[TASK BRIEF]
Starting at the first line and ending at the one with "The classical inputs", give the lines of the listing again exactly, and nothing else; skip the pictures.

[GIVEN RECORDS]
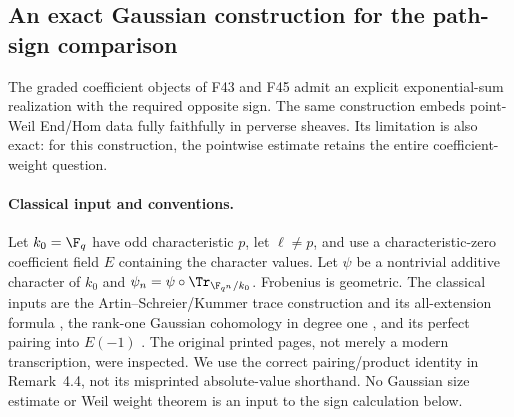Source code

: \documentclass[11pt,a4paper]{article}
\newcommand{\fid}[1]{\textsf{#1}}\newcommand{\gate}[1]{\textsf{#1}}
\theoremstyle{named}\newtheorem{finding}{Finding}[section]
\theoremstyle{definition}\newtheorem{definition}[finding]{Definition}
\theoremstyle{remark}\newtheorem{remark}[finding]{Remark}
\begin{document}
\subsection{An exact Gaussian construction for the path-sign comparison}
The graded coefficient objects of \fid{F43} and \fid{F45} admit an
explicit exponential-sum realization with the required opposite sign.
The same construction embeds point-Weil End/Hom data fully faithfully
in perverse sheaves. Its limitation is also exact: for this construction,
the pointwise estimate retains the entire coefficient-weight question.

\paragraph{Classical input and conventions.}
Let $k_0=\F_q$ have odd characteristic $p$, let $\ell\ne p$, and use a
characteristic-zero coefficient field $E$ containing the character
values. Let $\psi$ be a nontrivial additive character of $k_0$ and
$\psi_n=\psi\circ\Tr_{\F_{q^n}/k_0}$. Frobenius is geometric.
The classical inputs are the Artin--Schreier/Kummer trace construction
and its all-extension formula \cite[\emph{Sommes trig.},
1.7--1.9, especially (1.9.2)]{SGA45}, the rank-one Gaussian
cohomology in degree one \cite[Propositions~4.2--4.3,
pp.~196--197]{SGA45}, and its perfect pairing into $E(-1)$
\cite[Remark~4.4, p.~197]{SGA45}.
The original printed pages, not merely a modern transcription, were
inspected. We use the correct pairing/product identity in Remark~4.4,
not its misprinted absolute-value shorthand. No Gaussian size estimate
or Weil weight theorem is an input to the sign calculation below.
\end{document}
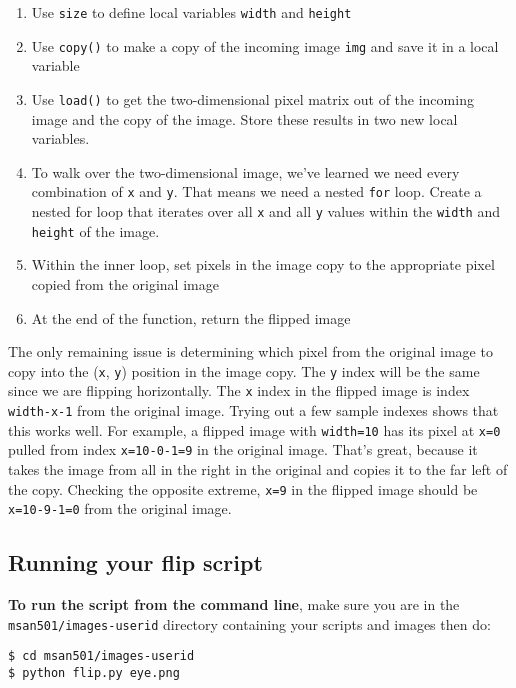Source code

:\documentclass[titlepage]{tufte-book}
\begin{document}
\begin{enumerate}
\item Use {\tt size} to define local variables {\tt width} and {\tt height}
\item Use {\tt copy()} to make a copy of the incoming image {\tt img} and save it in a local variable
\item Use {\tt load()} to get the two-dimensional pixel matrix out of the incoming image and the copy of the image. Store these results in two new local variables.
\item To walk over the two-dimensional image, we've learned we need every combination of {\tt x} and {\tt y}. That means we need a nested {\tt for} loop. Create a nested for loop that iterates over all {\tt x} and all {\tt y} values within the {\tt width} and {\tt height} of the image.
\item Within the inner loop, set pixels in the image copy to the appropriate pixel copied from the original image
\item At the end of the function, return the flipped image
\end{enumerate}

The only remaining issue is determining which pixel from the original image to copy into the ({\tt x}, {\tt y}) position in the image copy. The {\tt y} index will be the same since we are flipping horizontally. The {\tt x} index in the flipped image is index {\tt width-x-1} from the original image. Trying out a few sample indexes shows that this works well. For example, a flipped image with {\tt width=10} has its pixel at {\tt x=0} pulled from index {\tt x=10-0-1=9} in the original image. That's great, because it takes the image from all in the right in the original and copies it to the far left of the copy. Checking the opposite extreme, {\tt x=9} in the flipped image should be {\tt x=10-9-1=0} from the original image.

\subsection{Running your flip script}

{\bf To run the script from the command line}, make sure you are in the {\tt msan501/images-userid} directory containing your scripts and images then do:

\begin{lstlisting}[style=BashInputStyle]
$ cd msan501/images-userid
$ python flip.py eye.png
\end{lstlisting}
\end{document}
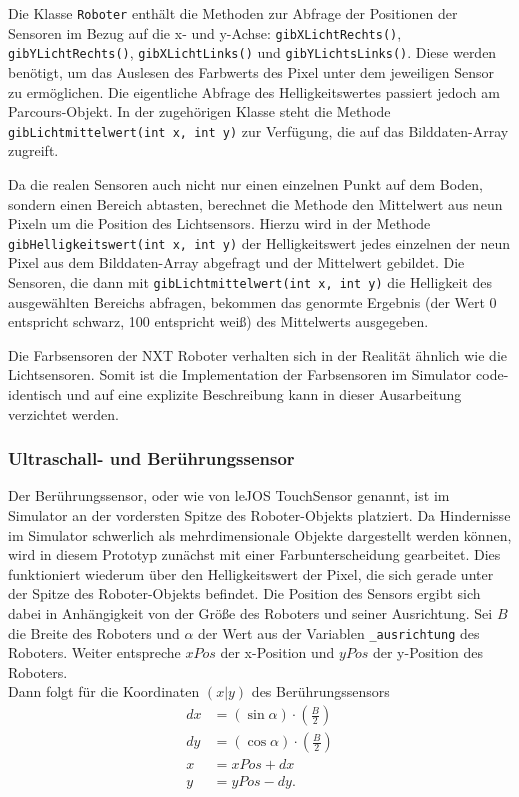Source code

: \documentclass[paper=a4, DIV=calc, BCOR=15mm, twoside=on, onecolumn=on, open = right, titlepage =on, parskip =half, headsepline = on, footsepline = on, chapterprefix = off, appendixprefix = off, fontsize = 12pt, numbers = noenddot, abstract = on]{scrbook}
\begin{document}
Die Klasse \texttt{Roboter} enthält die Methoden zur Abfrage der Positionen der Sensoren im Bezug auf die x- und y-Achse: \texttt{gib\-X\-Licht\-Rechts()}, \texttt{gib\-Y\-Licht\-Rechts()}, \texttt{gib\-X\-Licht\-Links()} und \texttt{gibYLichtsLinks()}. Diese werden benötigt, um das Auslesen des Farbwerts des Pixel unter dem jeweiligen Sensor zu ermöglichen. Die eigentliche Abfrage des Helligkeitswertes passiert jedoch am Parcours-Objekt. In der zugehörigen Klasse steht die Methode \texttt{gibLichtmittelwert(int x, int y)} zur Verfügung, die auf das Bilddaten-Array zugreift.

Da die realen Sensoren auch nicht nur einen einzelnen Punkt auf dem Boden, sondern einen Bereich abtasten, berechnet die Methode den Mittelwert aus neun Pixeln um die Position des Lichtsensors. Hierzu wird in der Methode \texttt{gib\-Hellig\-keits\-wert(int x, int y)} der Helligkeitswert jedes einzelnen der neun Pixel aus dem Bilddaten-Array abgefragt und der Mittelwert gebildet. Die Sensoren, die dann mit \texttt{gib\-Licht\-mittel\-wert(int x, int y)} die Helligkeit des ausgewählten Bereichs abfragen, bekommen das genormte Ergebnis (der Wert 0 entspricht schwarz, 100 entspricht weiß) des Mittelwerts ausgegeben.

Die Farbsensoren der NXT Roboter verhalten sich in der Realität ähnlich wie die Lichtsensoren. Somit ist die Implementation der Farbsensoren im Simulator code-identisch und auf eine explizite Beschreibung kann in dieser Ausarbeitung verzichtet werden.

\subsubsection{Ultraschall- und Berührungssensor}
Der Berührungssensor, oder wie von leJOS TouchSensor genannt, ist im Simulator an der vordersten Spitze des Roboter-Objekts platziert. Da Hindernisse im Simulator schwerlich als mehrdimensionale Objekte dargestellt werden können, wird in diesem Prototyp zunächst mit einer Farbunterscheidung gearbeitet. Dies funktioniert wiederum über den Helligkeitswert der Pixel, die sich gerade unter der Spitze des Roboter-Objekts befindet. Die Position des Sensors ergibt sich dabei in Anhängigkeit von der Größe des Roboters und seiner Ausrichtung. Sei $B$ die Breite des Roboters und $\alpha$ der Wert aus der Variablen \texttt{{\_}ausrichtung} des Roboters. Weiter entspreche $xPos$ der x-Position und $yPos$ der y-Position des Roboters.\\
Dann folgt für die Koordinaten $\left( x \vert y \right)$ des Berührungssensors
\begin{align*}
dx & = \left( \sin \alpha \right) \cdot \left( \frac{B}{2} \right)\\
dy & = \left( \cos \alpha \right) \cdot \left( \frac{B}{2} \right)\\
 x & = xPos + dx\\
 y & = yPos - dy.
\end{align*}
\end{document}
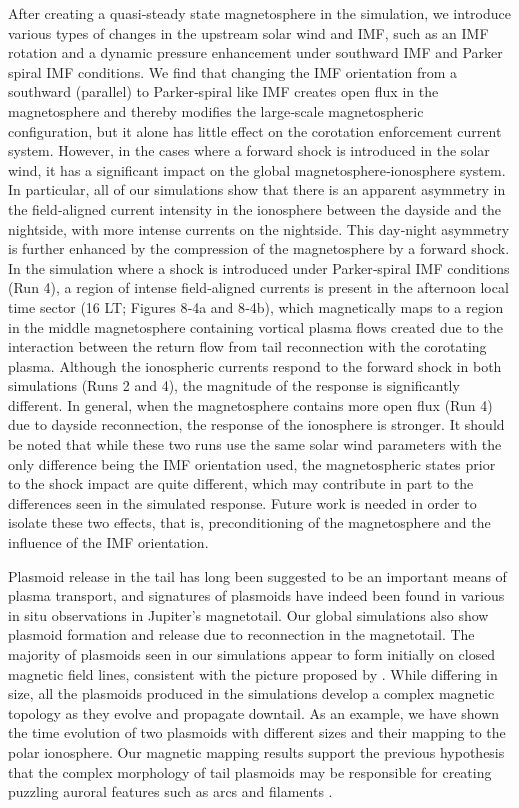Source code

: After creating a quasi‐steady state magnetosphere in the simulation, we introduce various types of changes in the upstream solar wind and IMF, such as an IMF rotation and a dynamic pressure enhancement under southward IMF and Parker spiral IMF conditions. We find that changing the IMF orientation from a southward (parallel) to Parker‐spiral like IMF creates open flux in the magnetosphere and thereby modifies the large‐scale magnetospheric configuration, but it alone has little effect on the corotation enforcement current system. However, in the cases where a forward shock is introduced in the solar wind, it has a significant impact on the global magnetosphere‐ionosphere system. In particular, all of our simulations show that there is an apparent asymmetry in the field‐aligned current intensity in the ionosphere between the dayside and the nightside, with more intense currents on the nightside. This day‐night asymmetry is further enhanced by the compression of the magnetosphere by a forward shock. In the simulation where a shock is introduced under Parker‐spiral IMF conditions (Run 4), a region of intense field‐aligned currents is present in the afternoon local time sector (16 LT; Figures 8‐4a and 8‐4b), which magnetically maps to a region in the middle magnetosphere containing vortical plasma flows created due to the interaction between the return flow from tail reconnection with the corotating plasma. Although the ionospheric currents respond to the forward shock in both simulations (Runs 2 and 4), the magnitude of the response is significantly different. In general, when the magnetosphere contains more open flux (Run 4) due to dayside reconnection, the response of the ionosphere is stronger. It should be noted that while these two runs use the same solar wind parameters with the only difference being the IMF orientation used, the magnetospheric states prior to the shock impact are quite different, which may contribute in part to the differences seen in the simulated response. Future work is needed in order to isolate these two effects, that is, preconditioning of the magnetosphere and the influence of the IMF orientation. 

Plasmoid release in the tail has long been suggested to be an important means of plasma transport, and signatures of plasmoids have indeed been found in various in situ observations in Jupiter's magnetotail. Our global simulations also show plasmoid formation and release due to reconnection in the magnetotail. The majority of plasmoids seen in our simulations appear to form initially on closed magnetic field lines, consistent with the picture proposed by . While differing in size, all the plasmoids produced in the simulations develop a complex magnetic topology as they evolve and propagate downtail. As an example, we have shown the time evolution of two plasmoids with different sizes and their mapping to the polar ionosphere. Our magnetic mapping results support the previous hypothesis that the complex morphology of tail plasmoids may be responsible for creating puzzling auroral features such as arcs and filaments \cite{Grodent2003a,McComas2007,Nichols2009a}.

[ANSWER SPACE]
Source code

: \documentclass[11pt,a4paper]{article}
\newcommand{\fid}[1]{\textsf{#1}}\newcommand{\gate}[1]{\textsf{#1}}
\theoremstyle{named}\newtheorem{finding}{Finding}[section]
\theoremstyle{definition}\newtheorem{definition}[finding]{Definition}
\theoremstyle{remark}\newtheorem{remark}[finding]{Remark}
\begin{document}
\subsection{An exact Gaussian construction for the path-sign comparison}
The graded coefficient objects of \fid{F43} and \fid{F45} admit an
explicit exponential-sum realization with the required opposite sign.
The same construction embeds point-Weil End/Hom data fully faithfully
in perverse sheaves. Its limitation is also exact: for this construction,
the pointwise estimate retains the entire coefficient-weight question.

\paragraph{Classical input and conventions.}
Let $k_0=\F_q$ have odd characteristic $p$, let $\ell\ne p$, and use a
characteristic-zero coefficient field $E$ containing the character
values. Let $\psi$ be a nontrivial additive character of $k_0$ and
$\psi_n=\psi\circ\Tr_{\F_{q^n}/k_0}$. Frobenius is geometric.
The classical inputs are the Artin--Schreier/Kummer trace construction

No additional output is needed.